Task directions:
Where does the word "dados" occur in the data below? Copy each line that holds it.

:: Dataset

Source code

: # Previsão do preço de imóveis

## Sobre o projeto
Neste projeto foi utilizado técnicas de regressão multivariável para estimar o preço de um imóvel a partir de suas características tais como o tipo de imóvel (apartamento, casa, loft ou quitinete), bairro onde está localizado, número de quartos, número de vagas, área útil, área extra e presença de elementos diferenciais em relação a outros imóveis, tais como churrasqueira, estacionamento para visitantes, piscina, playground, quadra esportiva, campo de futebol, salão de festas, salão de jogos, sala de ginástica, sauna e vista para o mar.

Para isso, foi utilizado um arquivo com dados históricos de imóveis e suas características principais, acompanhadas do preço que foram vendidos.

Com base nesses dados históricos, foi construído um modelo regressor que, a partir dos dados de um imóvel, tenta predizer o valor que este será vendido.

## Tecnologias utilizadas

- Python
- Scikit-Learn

::::

Solution to this task:
Para isso, foi utilizado um arquivo com dados históricos de imóveis e suas características principais, acompanhadas do preço que foram vendidos.
Com base nesses dados históricos, foi construído um modelo regressor que, a partir dos dados de um imóvel, tenta predizer o valor que este será vendido.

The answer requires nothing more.